Activity
All of the listing should be transcribed exactly.

......

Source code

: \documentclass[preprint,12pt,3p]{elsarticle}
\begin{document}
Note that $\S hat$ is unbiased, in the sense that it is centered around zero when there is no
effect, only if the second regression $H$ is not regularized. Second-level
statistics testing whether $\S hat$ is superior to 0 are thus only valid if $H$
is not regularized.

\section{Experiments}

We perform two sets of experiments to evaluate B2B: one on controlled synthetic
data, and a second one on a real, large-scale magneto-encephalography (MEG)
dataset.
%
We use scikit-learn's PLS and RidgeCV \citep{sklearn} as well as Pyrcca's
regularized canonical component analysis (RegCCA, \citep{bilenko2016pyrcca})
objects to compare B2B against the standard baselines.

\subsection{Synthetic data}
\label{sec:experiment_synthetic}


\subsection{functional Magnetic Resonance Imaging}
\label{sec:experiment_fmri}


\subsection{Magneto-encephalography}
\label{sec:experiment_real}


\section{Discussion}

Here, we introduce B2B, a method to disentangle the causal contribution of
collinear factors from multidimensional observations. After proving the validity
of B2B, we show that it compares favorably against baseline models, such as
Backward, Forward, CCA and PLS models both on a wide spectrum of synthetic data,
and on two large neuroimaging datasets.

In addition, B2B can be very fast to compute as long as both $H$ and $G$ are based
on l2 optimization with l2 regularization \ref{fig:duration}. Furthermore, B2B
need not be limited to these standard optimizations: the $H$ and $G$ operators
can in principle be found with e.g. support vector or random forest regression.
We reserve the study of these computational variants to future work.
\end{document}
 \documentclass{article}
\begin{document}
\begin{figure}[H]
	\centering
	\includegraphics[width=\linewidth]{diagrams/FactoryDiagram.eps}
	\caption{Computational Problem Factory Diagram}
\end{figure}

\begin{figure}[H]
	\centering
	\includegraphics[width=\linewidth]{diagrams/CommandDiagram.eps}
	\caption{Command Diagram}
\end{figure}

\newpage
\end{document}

......

Task solution
Source code

: \documentclass[preprint,12pt,3p]{elsarticle}
\begin{document}
Note that $\S hat$ is unbiased, in the sense that it is centered around zero when there is no
effect, only if the second regression $H$ is not regularized. Second-level
statistics testing whether $\S hat$ is superior to 0 are thus only valid if $H$
is not regularized.

\section{Experiments}

We perform two sets of experiments to evaluate B2B: one on controlled synthetic
data, and a second one on a real, large-scale magneto-encephalography (MEG)
dataset.
%
We use scikit-learn's PLS and RidgeCV \citep{sklearn} as well as Pyrcca's
regularized canonical component analysis (RegCCA, \citep{bilenko2016pyrcca})
objects to compare B2B against the standard baselines.

\subsection{Synthetic data}
\label{sec:experiment_synthetic}


\subsection{functional Magnetic Resonance Imaging}
\label{sec:experiment_fmri}


\subsection{Magneto-encephalography}
\label{sec:experiment_real}


\section{Discussion}

Here, we introduce B2B, a method to disentangle the causal contribution of
collinear factors from multidimensional observations. After proving the validity
of B2B, we show that it compares favorably against baseline models, such as
Backward, Forward, CCA and PLS models both on a wide spectrum of synthetic data,
and on two large neuroimaging datasets.

In addition, B2B can be very fast to compute as long as both $H$ and $G$ are based
on l2 optimization with l2 regularization \ref{fig:duration}. Furthermore, B2B
need not be limited to these standard optimizations: the $H$ and $G$ operators
can in principle be found with e.g. support vector or random forest regression.
We reserve the study of these computational variants to future work.
\end{document}
 \documentclass{article}
\begin{document}
\begin{figure}[H]
	\centering
	\includegraphics[width=\linewidth]{diagrams/FactoryDiagram.eps}
	\caption{Computational Problem Factory Diagram}
\end{figure}

\begin{figure}[H]
	\centering
	\includegraphics[width=\linewidth]{diagrams/CommandDiagram.eps}
	\caption{Command Diagram}
\end{figure}

\newpage
\end{document}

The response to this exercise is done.